Discussion in 'Shaders' started by laurentlavigne, Dec 14, 2020.

  1. laurentlavigne

    laurentlavigne

    Joined:
    Aug 16, 2012
    Posts:
    6,225
    I need to pick a few brains.
    I'm currently using a R8 to store an array of float as influence map then send it to the gpu with this
    upload_2020-12-13_20-29-47.png
    vfx graph also uses this map so instead of SetGlobal I'm using a R16_sfloat render texture (based on tests I ran, the vfx graph don't access the global texture of shaders)
    Since it's on mobile (switch) I would like to minimize bandwidth cpu->gpu an shader ops, a 2D texture map needs 2 modulos and 4 div to unpack a particle ID into uv coordinates.
     
  2. bgolus

    bgolus

    Joined:
    Dec 7, 2012
    Posts:
    12,329
    There’s a lot of versions of “efficient”.
    Passing an R8 or A8 is certainly going to be efficient from a data minimizing stand point, as long as you don’t need any more precision that the 8 bits per value that gives you. The Blit may or may not be significant depending on how big the texture is. The switch is quite powerful for a “mobile” platform when it comes to shader performance, so converting from an index to UV shouldn’t be a significant cost.

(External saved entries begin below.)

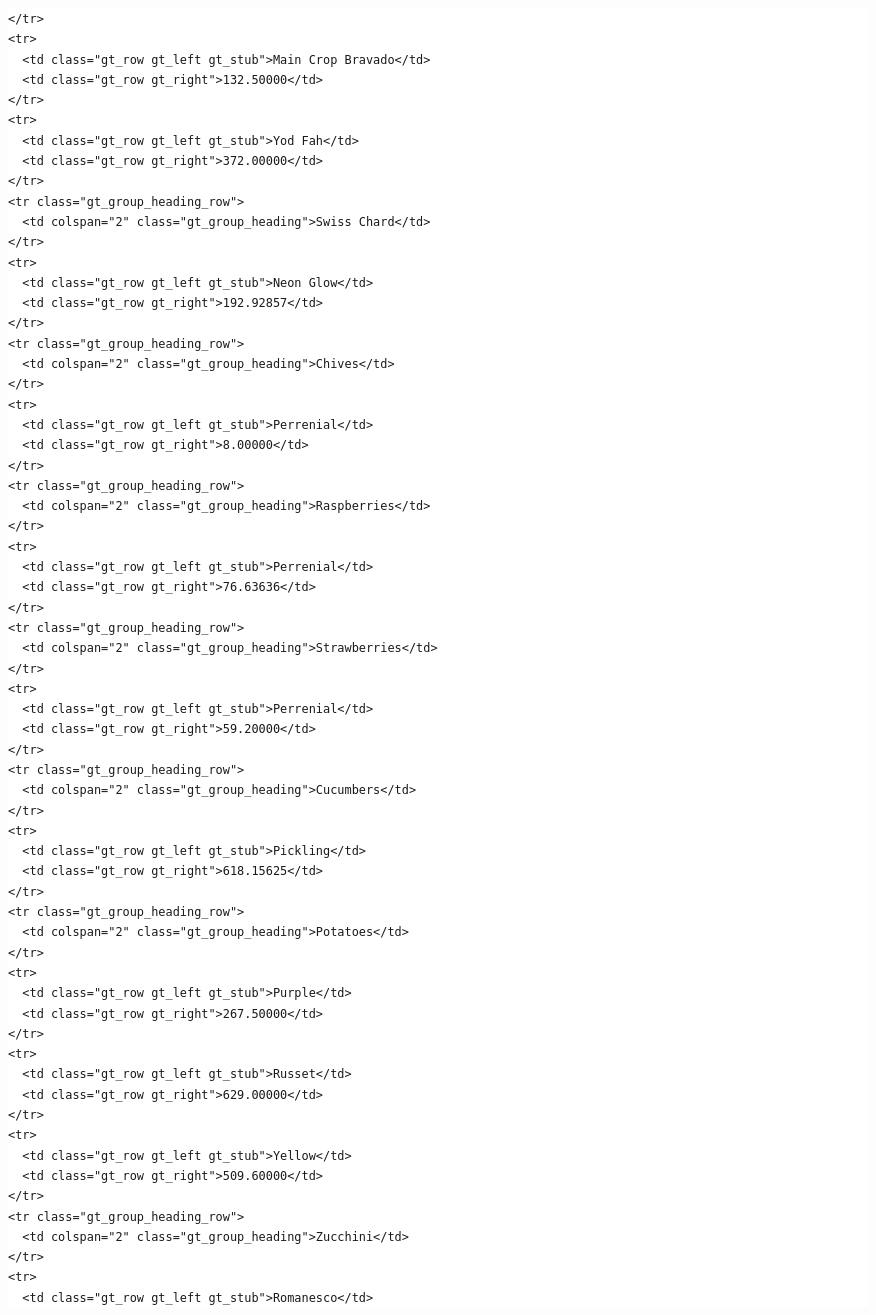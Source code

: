     </tr>
    <tr>
      <td class="gt_row gt_left gt_stub">Main Crop Bravado</td>
      <td class="gt_row gt_right">132.50000</td>
    </tr>
    <tr>
      <td class="gt_row gt_left gt_stub">Yod Fah</td>
      <td class="gt_row gt_right">372.00000</td>
    </tr>
    <tr class="gt_group_heading_row">
      <td colspan="2" class="gt_group_heading">Swiss Chard</td>
    </tr>
    <tr>
      <td class="gt_row gt_left gt_stub">Neon Glow</td>
      <td class="gt_row gt_right">192.92857</td>
    </tr>
    <tr class="gt_group_heading_row">
      <td colspan="2" class="gt_group_heading">Chives</td>
    </tr>
    <tr>
      <td class="gt_row gt_left gt_stub">Perrenial</td>
      <td class="gt_row gt_right">8.00000</td>
    </tr>
    <tr class="gt_group_heading_row">
      <td colspan="2" class="gt_group_heading">Raspberries</td>
    </tr>
    <tr>
      <td class="gt_row gt_left gt_stub">Perrenial</td>
      <td class="gt_row gt_right">76.63636</td>
    </tr>
    <tr class="gt_group_heading_row">
      <td colspan="2" class="gt_group_heading">Strawberries</td>
    </tr>
    <tr>
      <td class="gt_row gt_left gt_stub">Perrenial</td>
      <td class="gt_row gt_right">59.20000</td>
    </tr>
    <tr class="gt_group_heading_row">
      <td colspan="2" class="gt_group_heading">Cucumbers</td>
    </tr>
    <tr>
      <td class="gt_row gt_left gt_stub">Pickling</td>
      <td class="gt_row gt_right">618.15625</td>
    </tr>
    <tr class="gt_group_heading_row">
      <td colspan="2" class="gt_group_heading">Potatoes</td>
    </tr>
    <tr>
      <td class="gt_row gt_left gt_stub">Purple</td>
      <td class="gt_row gt_right">267.50000</td>
    </tr>
    <tr>
      <td class="gt_row gt_left gt_stub">Russet</td>
      <td class="gt_row gt_right">629.00000</td>
    </tr>
    <tr>
      <td class="gt_row gt_left gt_stub">Yellow</td>
      <td class="gt_row gt_right">509.60000</td>
    </tr>
    <tr class="gt_group_heading_row">
      <td colspan="2" class="gt_group_heading">Zucchini</td>
    </tr>
    <tr>
      <td class="gt_row gt_left gt_stub">Romanesco</td>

    It’s possible just transferring the data as an R16 to begin with and using CopyTexture instead of Blit could be faster, as it avoids using the ROPs entirely.
     
  3. laurentlavigne

    laurentlavigne

    Joined:
    Aug 16, 2012
    Posts:
    6,225
    Is there a way to do all these texture operations on a job? each time tex.apply is called i see a mini spike in the cpu profiler.

    R16 like this?
    tex = new Texture2D(texWidth, texWidth, TextureFormat.R16, false);

    It does something weird to the rendertexture after copytexture.
    The one that works fine with R8, R16_sfloat and blit is this:
    upload_2020-12-15_13-45-2.png
    the one with R16 R16_sfloat and copytexture is that
    upload_2020-12-15_13-45-17.png

    I think I'm doing it wrong so here is the script
    Code (CSharp):
    1.  
    2.     public void Awake()
    3.     {
    4.         _instance = this;
    5.         int texWidth = HALF_GRID_SIZE * 2;
    6.         newMap = new Color[texWidth * texWidth * 4];
    7.         lastMap = new float[texWidth * texWidth * 4];
    8.         for(int i = 0; i < lastMap.Length; i++)
    9.         {
    10.             lastMap[i] = 0.5f;
    11.         }
    12.         tex = new Texture2D(texWidth, texWidth, TextureFormat.R16, false);
    13.         //set the bliss map to 0.5 which is neutral
    14.         Color c = new Color(0.5f, 0.5f, 0.5f, 0.5f);
    15.         for(int i = 0; i < newMap.Length; i++)
    16.         {
    17.             newMap[i] = c;
    18.         }
    19.         tex.SetPixels(newMap);
    20.         tex.Apply(false);
    21.         Graphics.CopyTexture(tex, blissRT);// Blit(tex, blissRT);
    22.         //Shader.SetGlobalTexture("_BlissMap", tex);
    23.     }
    24.  
     
  4. bgolus

    bgolus

    Joined:
    Dec 7, 2012
    Posts:
    12,329
    CopyTexture requires both the source and destination to be the same format. R16 and R16_sfloat are different formats, so the copy is failing (or you're going to get junk data).
     
  5. laurentlavigne

    laurentlavigne

    Joined:
    Aug 16, 2012
    Posts:
    6,225
    that must be the latter, same base format though.
    what are single channel float formats for texture and rendertexture that are == ?
     
  6. bgolus

    bgolus

    Joined:
    Dec 7, 2012
    Posts:
    12,329
    Same number of bits, totally different format.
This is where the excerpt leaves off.